I'd like to perform the same fit, but constrain the values of b between 0 and 255.

It looks like scipy.optimize.fmin_slsqp() is an option, but I found it extremely slow for the size of problem I'm interested in (X is something like 3375 by 1500 and hopefully even larger).

  1. Are there any other Python options for performing constrained least squares fits?
  2. Or are there python routines for performing Lasso Regression or Ridge Regression or some other regression method which penalizes large b coefficient values?
ulmangt
  • 5,343
  • 3
  • 23
  • 36
  • sklearn LASSO: https://www.google.com/search?client=safari&rls=en&q=lasso+regression+sklearn&ie=UTF-8&oe=UTF-8 – anon01 Sep 04 '20 at 00:44

5 Answers5

10

Recent scipy versions include a solver:

https://docs.scipy.org/doc/scipy/reference/generated/scipy.optimize.lsq_linear.html#scipy.optimize.lsq_linear

tillsten
  • 14,491
  • 5
  • 32
  • 41
  • Nice, on the surface that sounds like exactly what I need. Being able to provide weights to the `X` input variable matrix rows may actually also be very useful to me (I do have a sense of the reliability of various data points which that may let me take advantage of). I'll definitely give it a try, thanks! – ulmangt Apr 14 '12 at 15:58
  • It is not really good tested through, hope it will work for you. Code is pure python and should be easy to test. – tillsten Apr 14 '12 at 15:59
  • 1
    `scipy.opimize.nnls` is a good tip as well. Simply constraining to non-negative values may indeed be enough. `numpy.linalg.lstsq` solutions seemed to be balancing out huge positive `b` values with equally huge negative `b` values. – ulmangt Apr 14 '12 at 19:05
10

You mention you would find Lasso Regression or Ridge Regression acceptable. These and many other constrained linear models are available in the scikit-learn package. Check out the section on generalized linear models.

Usually constraining the coefficients involves some kind of regularization parameter (C or alpha)---some of the models (the ones ending in CV) can use cross validation to automatically set these parameters. You can also further constrain models to use only positive coefficents---for example, there is an option for this on the Lasso model.

conradlee
  • 12,985
  • 17
  • 57
  • 93
4

scipy-optimize-leastsq-with-bound-constraints on SO gives leastsq_bounds, which is scipy leastsq + bound constraints such as 0 <= x_i <= 255.
(Scipy leastsq wraps MINPACK, one of several implementations of the widely-used Levenberg–Marquardt algorithm a.k.a. damped least-squares.
There are various ways of implementing bounds; leastsq_bounds is I think the simplest.)

Community
  • 1
  • 1
denis
  • 21,378
  • 10
  • 65
  • 88
2

As @conradlee says, you can find Lasso and Ridge Regression implementations in the scikit-learn package. These regressors serve your purpose if you just want your fit parameters to be small or positive.

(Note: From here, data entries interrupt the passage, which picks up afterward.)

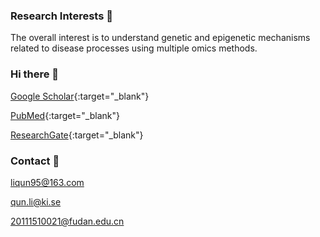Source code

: ### Research Interests 🏃
The overall interest is to understand genetic and epigenetic mechanisms related to disease processes using multiple omics methods.

### Hi there 👋
[Google Scholar](https://scholar.google.com.hk/citations?hl=zh-CN&user=fk98shwAAAAJ&view_op=list_works&sortby=pubdate){:target="_blank"}

[PubMed](https://www.ncbi.nlm.nih.gov/myncbi/l.qun.1/bibliography/public/){:target="_blank"}

[ResearchGate](https://www.researchgate.net/profile/Qun-Li-43){:target="_blank"}

### Contact 🙈
liqun95@163.com

qun.li@ki.se

20111510021@fudan.edu.cn

<!--
**QunATCG/QunATCG** is a ✨ _special_ ✨ repository because its `README.md` (this file) appears on your GitHub profile.

Here are some ideas to get you started:

- 🔭 I’m currently working on ...
- 🌱 I’m currently learning ...
- 👯 I’m looking to collaborate on ...
- 🤔 I’m looking for help with ...
- 💬 Ask me about ...
- 📫 How to reach me: ...
- 😄 Pronouns: ...
- ⚡ Fun fact: ...
-->
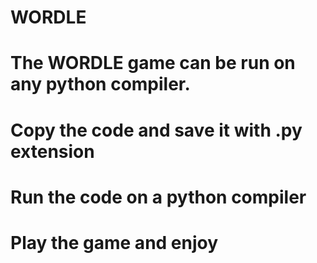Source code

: # WORDLE
# The WORDLE game can be run on any python compiler.
# Copy the code and save it with .py extension 
# Run the code on a python compiler 
# Play the game and enjoy
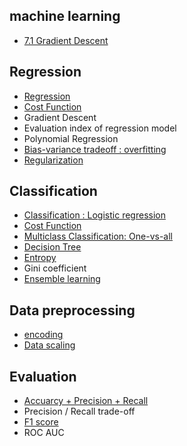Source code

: ## machine learning

- [7.1 Gradient Descent](https://github.com/evelyn82/Machine-learning/blob/main/ml/gradient-descent.md)

## Regression

- [Regression](https://github.com/evelyn82/Machine-learning/blob/main/Regression/README.md)
- [Cost Function](https://github.com/evelyn82/Machine-Learning/blob/main/Regression/Cost%20function_regression.md)
- Gradient Descent
- Evaluation index of regression model
- Polynomial Regression
- [Bias-variance tradeoff : overfitting](https://github.com/evelyn82/Machine-learning/blob/main/Regression/Bias-variance%20tradeoff.md)
- [Regularization](https://github.com/evelyn82/Machine-Learning/blob/main/Regression/Regularization.md)

## Classification

- [Classification : Logistic regression](https://github.com/evelyn82/Machine-Learning/blob/main/Classification/Logistic%20regression.md)
- [Cost Function](https://github.com/evelyn82/Machine-Learning/blob/main/Classification/Cost%20Function_classification.md)
- [Multiclass Classification: One-vs-all](https://github.com/evelyn82/Machine-Learning/blob/main/Classification/Multiclass%20Classification.md)
- [Decision Tree](https://github.com/evelyn82/Machine-learning/blob/main/Classification/Decision%20Tree.md)
- [Entropy](https://github.com/evelyn82/Machine-learning/blob/main/Classification/Entropy.md)
- Gini coefficient
- [Ensemble learning](https://github.com/evelyn82/Machine-learning/blob/main/Classification/Ensemble%20Learning.md)

## Data preprocessing

- [encoding](https://github.com/evelyn82/Machine-Learning/blob/main/Data%20preprocessing/encoding.md)
- [Data scaling](https://github.com/evelyn82/Machine-learning/blob/main/Regression/Data%20scaling.md)

## Evaluation

- [Accuarcy + Precision + Recall](https://github.com/evelyn82/Machine-Learning/blob/main/Evaluation/Confusion%20Matrix.md)
- Precision / Recall trade-off
- [F1 score](https://github.com/evelyn82/Machine-Learning/blob/main/Evaluation/F1%20score.md)
- ROC AUC
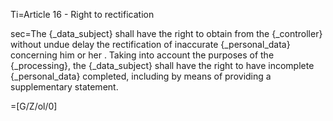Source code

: Ti=Article 16 - Right to rectification

sec=The {_data_subject} shall have the right to obtain from the {_controller} without undue delay the rectification of inaccurate {_personal_data} concerning him or her . Taking into account the purposes of the {_processing}, the {_data_subject} shall have the right to have incomplete {_personal_data} completed, including by means of providing a supplementary statement.

=[G/Z/ol/0]
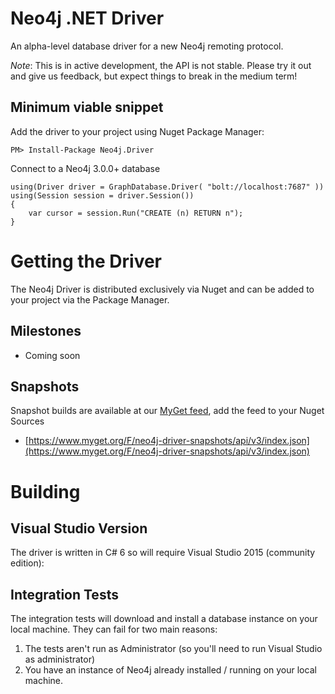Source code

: # Neo4j .NET Driver

An alpha-level database driver for a new Neo4j remoting protocol. 

*Note*: This is in active development, the API is not stable. Please try it out and give us feedback, but expect 
things to break in the medium term!

## Minimum viable snippet

Add the driver to your project using Nuget Package Manager:

    PM> Install-Package Neo4j.Driver

Connect to a Neo4j 3.0.0+ database

    using(Driver driver = GraphDatabase.Driver( "bolt://localhost:7687" ))
    using(Session session = driver.Session())
    {
        var cursor = session.Run("CREATE (n) RETURN n");
    }

# Getting the Driver

The Neo4j Driver is distributed exclusively via Nuget and can be added to your project via the Package Manager.

## Milestones

* Coming soon

## Snapshots

Snapshot builds are available at our [MyGet feed](https://www.myget.org/feed/neo4j-driver-snapshots/package/nuget/Neo4j.Driver), add the feed to your Nuget Sources

* [https://www.myget.org/F/neo4j-driver-snapshots/api/v3/index.json](https://www.myget.org/F/neo4j-driver-snapshots/api/v3/index.json)

# Building

## Visual Studio Version

The driver is written in C# 6 so will require Visual Studio 2015 (community edition):

## Integration Tests

The integration tests will download and install a database instance on your local machine.
They can fail for two main reasons:

1. The tests aren't run as Administrator (so you'll need to run Visual Studio as administrator)
2. You have an instance of Neo4j already installed / running on your local machine.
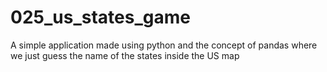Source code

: # 025_us_states_game
A simple application made using python and the concept of pandas where we just guess the name of the states inside the US map
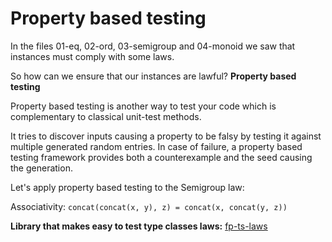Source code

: # Property based testing

In the files 01-eq, 02-ord, 03-semigroup and 04-monoid we saw that instances must comply with some laws.

So how can we ensure that our instances are lawful?
**Property based testing**

Property based testing is another way to test your code which is complementary to classical unit-test methods.

It tries to discover inputs causing a property to be falsy by testing it against multiple generated random entries. In case of failure, a property based testing framework provides both a counterexample and the seed causing the generation.

Let's apply property based testing to the Semigroup law:

Associativity: `concat(concat(x, y), z) = concat(x, concat(y, z))`

**Library that makes easy to test type classes laws:** [fp-ts-laws](https://github.com/gcanti/fp-ts-laws)
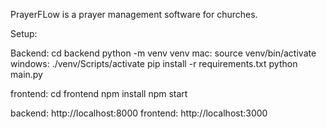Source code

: PrayerFLow is a prayer management software for churches.

Setup:

Backend:
cd backend
python -m venv venv
mac: source venv/bin/activate
windows: ./venv/Scripts/activate
pip install -r requirements.txt
python main.py

frontend:
cd frontend
npm install
npm start

backend: http://localhost:8000
frontend: http://localhost:3000

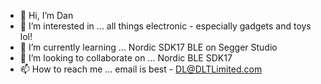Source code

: - 👋 Hi, I’m Dan 
- 👀 I’m interested in ... all things electronic - especially gadgets and toys lol!
- 🌱 I’m currently learning ... Nordic SDK17 BLE on Segger Studio
- 💞️ I’m looking to collaborate on ... Nordic BLE SDK17
- 📫 How to reach me ... email is best - DL@DLTLimited.com

<!---
DLTLimited/DLTLimited is a ✨ special ✨ repository because its `README.md` (this file) appears on your GitHub profile.
You can click the Preview link to take a look at your changes.
--->
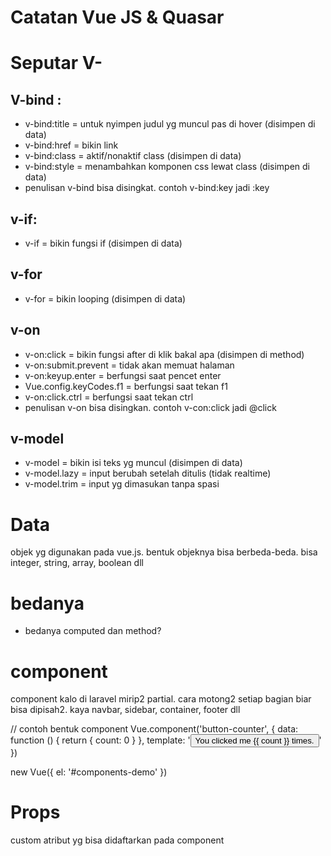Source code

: # Catatan Vue JS & Quasar

# Seputar V-

## V-bind :

- v-bind:title = untuk nyimpen judul yg muncul pas di hover (disimpen di data)
- v-bind:href = bikin link
- v-bind:class = aktif/nonaktif class (disimpen di data)
- v-bind:style = menambahkan komponen css lewat class (disimpen di data)
- penulisan v-bind bisa disingkat. contoh v-bind:key jadi :key

## v-if:

- v-if = bikin fungsi if (disimpen di data)

## v-for

- v-for = bikin looping (disimpen di data)

## v-on

- v-on:click = bikin fungsi after di klik bakal apa (disimpen di method)
- v-on:submit.prevent = tidak akan memuat halaman
- v-on:keyup.enter = berfungsi saat pencet enter
- Vue.config.keyCodes.f1 = berfungsi saat tekan f1
- v-on:click.ctrl = berfungsi saat tekan ctrl
- penulisan v-on bisa disingkan. contoh v-con:click jadi @click

## v-model

- v-model = bikin isi teks yg muncul (disimpen di data)
- v-model.lazy = input berubah setelah ditulis (tidak realtime)
- v-model.trim = input yg dimasukan tanpa spasi

# Data

objek yg digunakan pada vue.js. bentuk objeknya bisa berbeda-beda. bisa integer, string, array, boolean dll

# bedanya

- bedanya computed dan method?

# component

component kalo di laravel mirip2 partial. cara motong2 setiap bagian biar bisa dipisah2. kaya navbar, sidebar, container, footer dll

// contoh bentuk component
Vue.component('button-counter', {
data: function () {
return {
count: 0
}
},
template: '<button v-on:click="count++">You clicked me {{ count }} times.</button>'
})

<div id="components-demo">
  <button-counter></button-counter>
</div>

new Vue({ el: '#components-demo' })

# Props

custom atribut yg bisa didaftarkan pada component
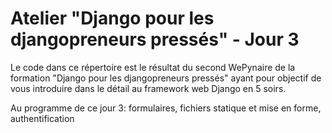 # Atelier "Django pour les djangopreneurs pressés" - Jour 3

Le code dans ce répertoire est le résultat du second WePynaire de la formation "Django pour les djangopreneurs pressés" ayant pour objectif de vous introduire dans le détail au framework web Django en 5 soirs.

Au programme de ce jour 3: formulaires, fichiers statique et mise en forme, authentification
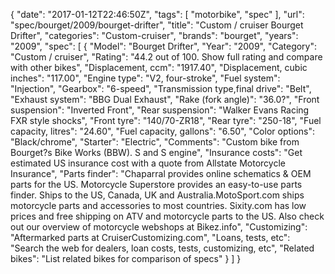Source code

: {
    "date": "2017-01-12T22:46:50Z",
    "tags": [
        "motorbike",
        "spec"
    ],
    "url": "spec\/bourget\/2009\/bourget-drifter",
    "title": "Custom \/ cruiser Bourget Drifter",
    "categories": "Custom-cruiser",
    "brands": "bourget",
    "years": "2009",
    "spec": [
        {
            "Model": "Bourget Drifter",
            "Year": "2009",
            "Category": "Custom \/ cruiser",
            "Rating": "44.2 out of 100. Show full rating and compare with other bikes",
            "Displacement, ccm": "1917.40",
            "Displacement, cubic inches": "117.00",
            "Engine type": "V2, four-stroke",
            "Fuel system": "Injection",
            "Gearbox": "6-speed",
            "Transmission type,final drive": "Belt",
            "Exhaust system": "BBG Dual Exhaust",
            "Rake (fork angle)": "36.0?",
            "Front suspension": "Inverted Front",
            "Rear suspension": "Walker Evans Racing FXR style shocks",
            "Front tyre": "140\/70-ZR18",
            "Rear tyre": "250-18",
            "Fuel capacity, litres": "24.60",
            "Fuel capacity, gallons": "6.50",
            "Color options": "Black\/chrome",
            "Starter": "Electric",
            "Comments": "Custom bike from Bourget?s Bike Works (BBW). S and S engine",
            "Insurance costs": "Get estimated US insurance cost with a quote from Allstate Motorcycle Insurance",
            "Parts finder": "Chaparral provides online schematics & OEM parts for the US.   Motorcycle Superstore provides an easy-to-use parts finder. Ships to the US, Canada, UK and Australia.MotoSport.com ships motorcycle parts and accessories to most countries.    Sixity.com has low prices and free shipping on ATV and motorcycle parts to the US. Also check out our overview of motorcycle webshops at Bikez.info",
            "Customizing": "Aftermarked parts at CruiserCustomizing.com",
            "Loans, tests, etc": "Search the web for dealers, loan costs, tests, customizing, etc",
            "Related bikes": "List related bikes for comparison of specs"
        }
    ]
}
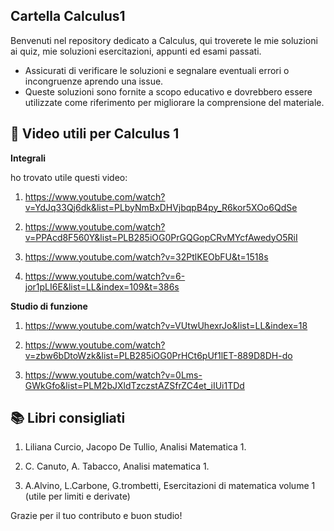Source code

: ## Cartella Calculus1

Benvenuti nel repository dedicato a Calculus, qui troverete le mie soluzioni ai quiz, mie soluzioni esercitazioni, appunti ed esami passati.

- Assicurati di verificare le soluzioni e segnalare eventuali errori o incongruenze aprendo una issue.
- Queste soluzioni sono fornite a scopo educativo e dovrebbero essere utilizzate come riferimento per migliorare la comprensione del materiale.


## 🎥 Video utili per Calculus 1

**Integrali** 

ho trovato utile questi video:

1) https://www.youtube.com/watch?v=YdJq33Qj6dk&list=PLbyNmBxDHVjbqpB4py_R6kor5XOo6QdSe

2) https://www.youtube.com/watch?v=PPAcd8F560Y&list=PLB285iOG0PrGQGopCRvMYcfAwedyO5RiI

3) https://www.youtube.com/watch?v=32PtlKEObFU&t=1518s

4) https://www.youtube.com/watch?v=6-jor1pLI6E&list=LL&index=109&t=386s

 
 **Studio di funzione** 

1) https://www.youtube.com/watch?v=VUtwUhexrJo&list=LL&index=18

2) https://www.youtube.com/watch?v=zbw6bDtoWzk&list=PLB285iOG0PrHCt6pUf1lET-889D8DH-do

3) https://www.youtube.com/watch?v=0Lms-GWkGfo&list=PLM2bJXldTzczstAZSfrZC4et_iIUi1TDd


## 📚 Libri consigliati

1) Liliana Curcio, Jacopo De Tullio, Analisi Matematica 1.

2) C. Canuto, A. Tabacco, Analisi matematica 1.

3) A.Alvino, L.Carbone, G.trombetti, Esercitazioni di matematica volume 1 (utile per limiti e derivate)


 Grazie per il tuo contributo e buon studio!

However, if you want to impose any other range as a bound for the fit parameters, you can build your own constrained Regressor with the same package. See the answer by David Dale to this question for an example.

Bremsstrahlung
  • 686
  • 1
  • 9
  • 23
1

I recently prepared some tutorials on Linear Regression in Python. Here is one of the options (Gekko) that includes constraints on the coefficients.

# Constrained Multiple Linear Regression
import numpy as np
nd = 100 # number of data sets
nc = 5   # number of inputs
x = np.random.rand(nd,nc)
y = np.random.rand(nd)

from gekko import GEKKO
m = GEKKO(remote=False); m.options.IMODE=2
c  = m.Array(m.FV,nc+1)
for ci in c:
    ci.STATUS=1
    ci.LOWER = -10
    ci.UPPER =  10
xd = m.Array(m.Param,nc)
for i in range(nc):
    xd[i].value = x[:,i]
yd = m.Param(y); yp = m.Var()
s =  m.sum([c[i]*xd[i] for i in range(nc)])
m.Equation(yp==s+c[-1])
m.Minimize((yd-yp)**2)
m.solve(disp=True)
a = [c[i].value[0] for i in range(nc+1)]
print('Solve time: ' + str(m.options.SOLVETIME))
print('Coefficients: ' + str(a))

It uses the nonlinear solver IPOPT to solve the problem that is better than the scipy.optimize.minimize solver. There are other constrained optimization methods in Python as well as discussed in Is there a high quality nonlinear programming solver for Python?.

John Hedengren
  • 12,068
  • 1
  • 21
  • 25